Ferdinand Bardamu ha scritto:Quindi, possiamo affermare che la forma forte dell'articolo maschile singolare, lo, è oggi accettabile davanti a iato, perché il gruppo vocalico ia- è considerato ormai dittongo, anche nella pronuncia?
Sì, sia il DOP che il DiPI accettano ormai questa possibilità.
Ferdinand Bardamu ha scritto:In una lingua piú elegante, sarebbe senz'altro consigliabile usare la forma elisa dell'articolo, e scrivere e dire l'iato, poiché la pronuncia corretta dovrebb'essere [i'ato]?
Sì, esatto.
Ferdinand Bardamu ha scritto:Inoltre, lei dice che iato «era considerato tradizionalmente trisillabo»: questo avveniva per influsso della forma latina da cui deriva per via dotta?
Direi piuttosto che iato è una voce dotta di per sé (altrimenti avremmo avuto *giato o qualcosa del genere). Veniva considerato trisillabo sia perché in latino era così (hi-ā-tus), sia perché pronunciato così conteneva in effetti un iato stesso (a questo mi riferivo con lo strano termine autologicità, che richiama un noto paradosso logico).
Ferdinand Bardamu ha scritto:In latino, se i ricordi del liceo non mi tradiscono, ia non costituisce dittongo.

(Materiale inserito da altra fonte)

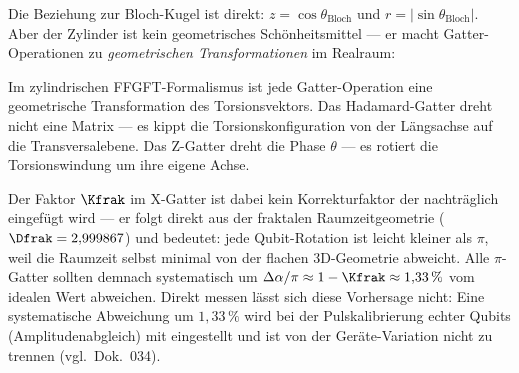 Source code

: Die Beziehung zur Bloch-Kugel ist direkt:
$z = \cos\theta_\text{Bloch}$ und $r = |\sin\theta_\text{Bloch}|$.
Aber der Zylinder ist kein geometrisches Schönheitsmittel ---
er macht Gatter-Operationen zu \emph{geometrischen
Transformationen} im Realraum:

\begin{center}
\end{center}

\begin{foundation}
Im zylindrischen FFGFT-Formalismus ist jede Gatter-Operation
eine geometrische Transformation des Torsionsvektors.
Das Hadamard-Gatter dreht nicht eine Matrix ---
es kippt die Torsionskonfiguration von der
Längsachse auf die Transversalebene.
Das Z-Gatter dreht die Phase $\theta$ ---
es rotiert die Torsionswindung um ihre eigene Achse.

Der Faktor $\Kfrak$ im X-Gatter ist dabei
kein Korrekturfaktor der nachträglich eingefügt wird ---
er folgt direkt aus der fraktalen Raumzeitgeometrie
($\Dfrak = 2{,}999867$) und bedeutet:
jede Qubit-Rotation ist leicht kleiner als $\pi$,
weil die Raumzeit selbst minimal von der flachen
3D-Geometrie abweicht.
Alle $\pi$-Gatter sollten demnach systematisch um
$\Delta\alpha/\pi \approx 1 - \Kfrak \approx 1{,}33\,\%$ vom idealen Wert abweichen.
Direkt messen lässt sich diese Vorhersage nicht: Eine systematische Abweichung um $1{,}33\,\%$ wird bei der Pulskalibrierung echter Qubits (Amplitudenabgleich) mit eingestellt und ist von der Geräte-Variation nicht zu trennen (vgl.\ Dok.~034).
\end{foundation}


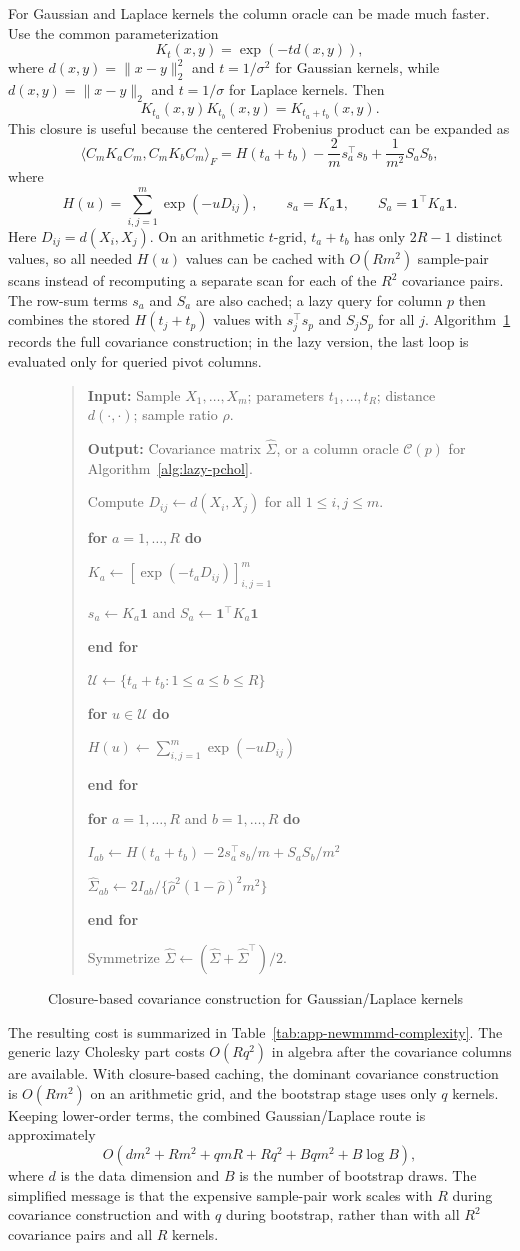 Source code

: \documentclass[12pt]{article}
\newenvironment{algorithm}[1][]{\begin{figure}[H]\small}{\end{figure}}
\newenvironment{algorithmic}[1][]{\begin{quote}\small}{\end{quote}}
\newcommand{\Require}{\par\noindent\textbf{Input:} }
\newcommand{\Ensure}{\par\noindent\textbf{Output:} }
\newcommand{\State}{\par\noindent}
\newcommand{\For}[1]{\par\noindent\textbf{for} #1 \textbf{do}}
\newcommand{\EndFor}{\par\noindent\textbf{end for}}
\begin{document}
For Gaussian and Laplace kernels the column oracle can be made much faster. Use the common parameterization
\[
  K_t(x,y)=\exp(-t d(x,y)),
\]
where $d(x,y)=\lVert x-y\rVert_2^2$ and $t=1/\sigma^2$ for Gaussian kernels, while $d(x,y)=\lVert x-y\rVert_2$ and $t=1/\sigma$ for Laplace kernels. Then
\[
  K_{t_a}(x,y)K_{t_b}(x,y)=K_{t_a+t_b}(x,y).
\]
This closure is useful because the centered Frobenius product can be expanded as
\[
  \langle C_mK_aC_m,C_mK_bC_m\rangle_F
  =H(t_a+t_b)-\frac{2}{m}s_a^{\top}s_b+\frac{1}{m^2}S_aS_b,
\]
where
\[
  H(u)=\sum_{i,j=1}^{m}\exp(-uD_{ij}),\qquad
  s_a=K_a\mathbf{1},\qquad
  S_a=\mathbf{1}^{\top}K_a\mathbf{1}.
\]
Here $D_{ij}=d(X_i,X_j)$. On an arithmetic $t$-grid, $t_a+t_b$ has only $2R-1$ distinct values, so all needed $H(u)$ values can be cached with $O(Rm^2)$ sample-pair scans instead of recomputing a separate scan for each of the $R^2$ covariance pairs. The row-sum terms $s_a$ and $S_a$ are also cached; a lazy query for column $p$ then combines the stored $H(t_j+t_p)$ values with $s_j^{\top}s_p$ and $S_jS_p$ for all $j$. Algorithm~\ref{alg:closure-cov} records the full covariance construction; in the lazy version, the last loop is evaluated only for queried pivot columns.

\begin{algorithm}[H]
\caption{Closure-based covariance construction for Gaussian/Laplace kernels}
\label{alg:closure-cov}
\begin{algorithmic}[1]
\Require Sample $X_1,\ldots,X_m$; parameters $t_1,\ldots,t_R$; distance $d(\cdot,\cdot)$; sample ratio $\widehat{\rho}$.
\Ensure Covariance matrix $\widehat{\Sigma}$, or a column oracle $\mathcal{C}(p)$ for Algorithm~\ref{alg:lazy-pchol}.
\State Compute $D_{ij}\gets d(X_i,X_j)$ for all $1\le i,j\le m$.
\For{$a=1,\ldots,R$}
  \State $K_a\gets[\exp(-t_aD_{ij})]_{i,j=1}^m$
  \State $s_a\gets K_a\mathbf{1}$ and $S_a\gets\mathbf{1}^{\top}K_a\mathbf{1}$
\EndFor
\State $\mathcal{U}\gets\{t_a+t_b:1\le a\le b\le R\}$
\For{$u\in\mathcal{U}$}
  \State $H(u)\gets\sum_{i,j=1}^{m}\exp(-uD_{ij})$
\EndFor
\For{$a=1,\ldots,R$ and $b=1,\ldots,R$}
  \State $I_{ab}\gets H(t_a+t_b)-2s_a^{\top}s_b/m+S_aS_b/m^2$
  \State $\widehat{\Sigma}_{ab}\gets 2I_{ab}/\{\widehat{\rho}^{2}(1-\widehat{\rho})^{2}m^2\}$
\EndFor
\State Symmetrize $\widehat{\Sigma}\gets(\widehat{\Sigma}+\widehat{\Sigma}^{\top})/2$.
\end{algorithmic}
\end{algorithm}

The resulting cost is summarized in Table~\ref{tab:app-newmmmd-complexity}. The generic lazy Cholesky part costs $O(Rq^2)$ in algebra after the covariance columns are available. With closure-based caching, the dominant covariance construction is $O(Rm^2)$ on an arithmetic grid, and the bootstrap stage uses only $q$ kernels. Keeping lower-order terms, the combined Gaussian/Laplace route is approximately
\[
  O(dm^2+Rm^2+qmR+Rq^2+Bqm^2+B\log B),
\]
where $d$ is the data dimension and $B$ is the number of bootstrap draws. The simplified message is that the expensive sample-pair work scales with $R$ during covariance construction and with $q$ during bootstrap, rather than with all $R^2$ covariance pairs and all $R$ kernels.
\end{document}
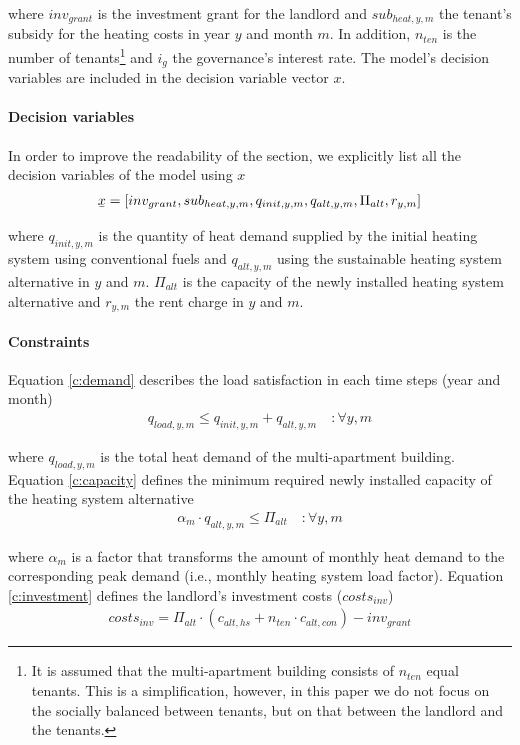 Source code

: where $inv_{grant}$ is the investment grant for the landlord and $sub_{heat,y,m}$ the tenant's subsidy for the heating costs in year $y$ and month $m$. In addition, $n_{ten}$ is the number of tenants\footnote{It is assumed that the multi-apartment building consists of $n_{ten}$ equal tenants. This is a simplification, however, in this paper we do not focus on the socially balanced between tenants, but on that between the landlord and the tenants.} and $i_g$ the governance's interest rate. The model's decision variables are included in the decision variable vector $x$.

\paragraph{Decision variables}
In order to improve the readability of the section, we explicitly list all the decision variables of the model using $x$
\begin{align}
\b{$x$}=[inv_{grant}, sub_{heat,y,m}, q_{init,y,m}, q_{alt,y,m}, \Pi_{alt}, r_{y,m}]
\end{align}

where $q_{init,y,m}$ is the quantity of heat demand supplied by the initial heating system using conventional fuels and $q_{alt,y,m}$ using the sustainable heating system alternative in $y$ and $m$. $\Pi_{alt}$ is the capacity of the newly installed heating system alternative and $r_{y,m}$ the rent charge in $y$ and $m$.

\paragraph{Constraints} Equation \ref{c:demand} describes the load satisfaction in each time steps (year and month) 
\begin{align}\label{c:demand}
q_{load,y,m} \leq q_{init,y,m} + q_{alt,y,m} \quad :\forall y,m
\end{align}

where $q_{load,y,m}$ is the total heat demand of the multi-apartment building. Equation \ref{c:capacity} defines the minimum required newly installed capacity of the heating system alternative
\begin{align}\label{c:capacity}
\alpha_{m} \cdot q_{alt,y,m} \leq \Pi_{alt} \quad :\forall y,m
\end{align}

where $\alpha_{m}$ is a factor that transforms the amount of monthly heat demand to the corresponding peak demand (i.e., monthly heating system load factor). Equation \ref{c:investment} defines the landlord's investment costs ($costs_{inv}$)
\begin{align}\label{c:investment}
costs_{inv} = \Pi_{alt} \cdot (c_{alt,hs} + n_{ten} \cdot c_{alt,con}) - inv_{grant}
\end{align}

In genere no: i dittonghi latini erano tutti fonologici e del tipo «discendente»: ae, au, oe, eu, ei (raro), ui (raro), yi (raro e solo nei grecismi). Però è anche vero che, la i in iato (abietem, per esempio) poteva diventare consonante (abjetem), sia per motivi metrici (molte parole di questo tipo non avrebbero potuto far parte di un esametro), sia per una tendenza della lingua parlata che sarebbe diventata poi la norma nel passaggio alle lingue romanze.
Ferdinand Bardamu ha scritto:E ancora (poi ho finito): potrebbe dirmi se con l'avverbio «tradizionalmente» si riferiva a qualche grammatico in particolare?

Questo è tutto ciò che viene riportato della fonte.